Rabbit hunts were held. A circular fence was set up in about a 100 foot circle, with a funnel-type chute leading to it. All the men and grown boys (we were too young) went out in a big semi-circle, oh, a half mile wide. Then making noise and hollering to scare the rabbits, the crowd started walking toward the chute that led to the pen. One time a coyote got in there, but he escaped before the pen was closed up. Then the men went into the pen and clubbed the rabbits to death. They couldn't shoot them with everybody in this tight proximity, and besides bullets cost money. The state was paying a bounty of two cents an ear, so all the men had a burlap sacks and would cut off the ears and stuff them in a sack. So, you could make some money and help get rid of a real problem at the same time. And, the rabbits were a real problem.

We might shoot a cottontail bunny, and then skin it and eat it, but we never tried it with a jack rabbit. Understand from the locals that you had to boil a jack rabbit for about eight hours to even make it chewable. Not worth it.

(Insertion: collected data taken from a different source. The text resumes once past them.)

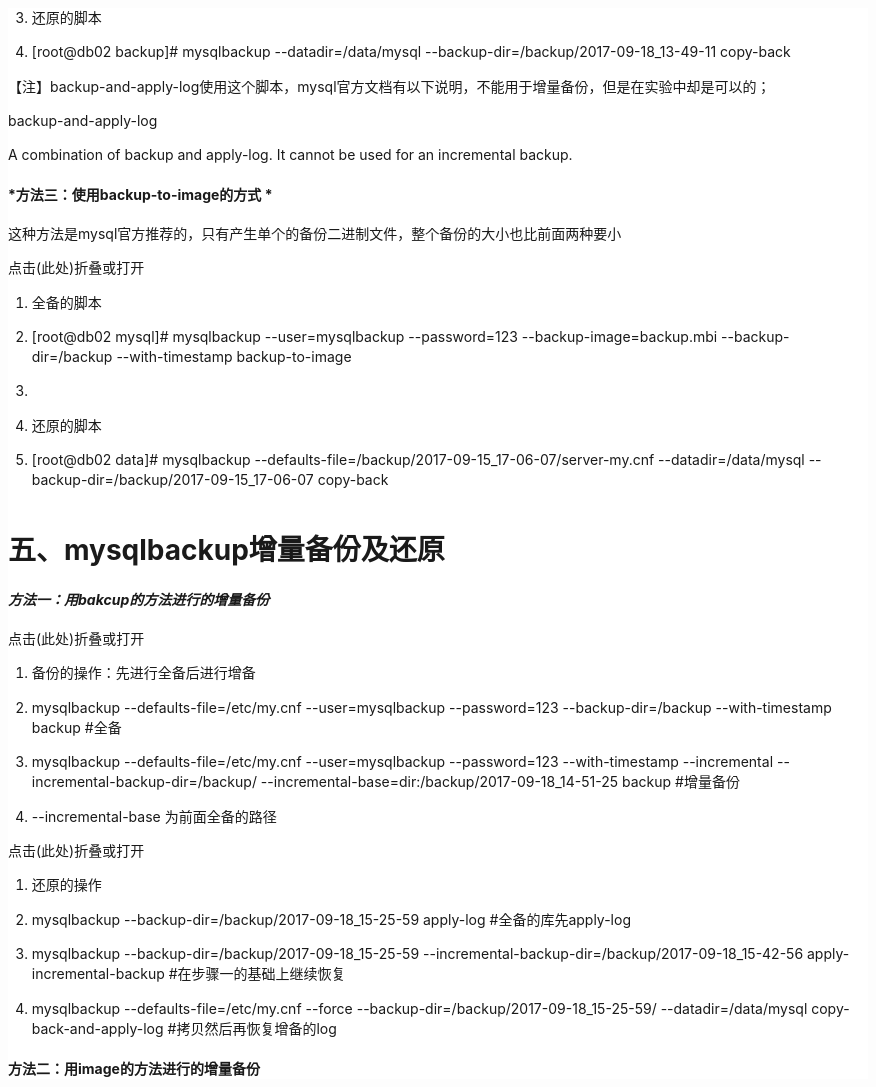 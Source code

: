 3. 还原的脚本

4. [root@db02 backup]#     mysqlbackup --datadir=/data/mysql --backup-dir=/backup/2017-09-18_13-49-11     copy-back 

【注】backup-and-apply-log使用这个脚本，mysql官方文档有以下说明，不能用于增量备份，但是在实验中却是可以的；

backup-and-apply-log


A combination of backup and apply-log. It cannot be used for an incremental backup. 

#### *方法三：使用backup-to-image的方式 * 

这种方法是mysql官方推荐的，只有产生单个的备份二进制文件，整个备份的大小也比前面两种要小 

点击(此处)折叠或打开 

1. 全备的脚本

2. [root@db02 mysql]#     mysqlbackup --user=mysqlbackup --password=123 --backup-image=backup.mbi     --backup-dir=/backup --with-timestamp backup-to-image 

3. 

4. 还原的脚本

5. [root@db02 data]# mysqlbackup     --defaults-file=/backup/2017-09-15_17-06-07/server-my.cnf     --datadir=/data/mysql --backup-dir=/backup/2017-09-15_17-06-07 copy-back 

# 五、mysqlbackup增量备份及还原 

#### *方法一：用bakcup的方法进行的增量备份*

点击(此处)折叠或打开 

1. 备份的操作：先进行全备后进行增备

2. mysqlbackup     --defaults-file=/etc/my.cnf --user=mysqlbackup --password=123     --backup-dir=/backup --with-timestamp backup #全备

3. mysqlbackup     --defaults-file=/etc/my.cnf --user=mysqlbackup --password=123     --with-timestamp --incremental --incremental-backup-dir=/backup/     --incremental-base=dir:/backup/2017-09-18_14-51-25 backup #增量备份

4. --incremental-base 为前面全备的路径 

点击(此处)折叠或打开 

1. 还原的操作

2. mysqlbackup     --backup-dir=/backup/2017-09-18_15-25-59 apply-log #全备的库先apply-log

3. mysqlbackup     --backup-dir=/backup/2017-09-18_15-25-59     --incremental-backup-dir=/backup/2017-09-18_15-42-56     apply-incremental-backup #在步骤一的基础上继续恢复

4. mysqlbackup     --defaults-file=/etc/my.cnf --force     --backup-dir=/backup/2017-09-18_15-25-59/ --datadir=/data/mysql     copy-back-and-apply-log #拷贝然后再恢复增备的log 

#### **方法二：用image的方法进行的增量备份**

THE FLOOD: I think it was 1935, when we had eleven inches of rain come down one night during a six hour period. Looking out the window I could see we were surrounded by water forming a lake around us. We were on a little rise, but the water could not drain away fast enough.  But the most amazing thing was that the Republican River, usually a dry river bed, was running a quarter-mile wide and taking everything in its path with it. Even with the rain pounding the roof and the heavy claps of thunder, we could hear that river roaring four miles away. All bridges were gone, so no one got to town for several weeks. Then they had a temporary crossing rigged until a new bridge could be built. And there was water standing in all the adobe low areas. In our pasture the fence ran through one of these adobe low fields. The fence ran down, disappeared, with the water two or three feet above the fence post tops, and then appeared again later as it came out of the depression. It was there for a good six months before it completely dried up.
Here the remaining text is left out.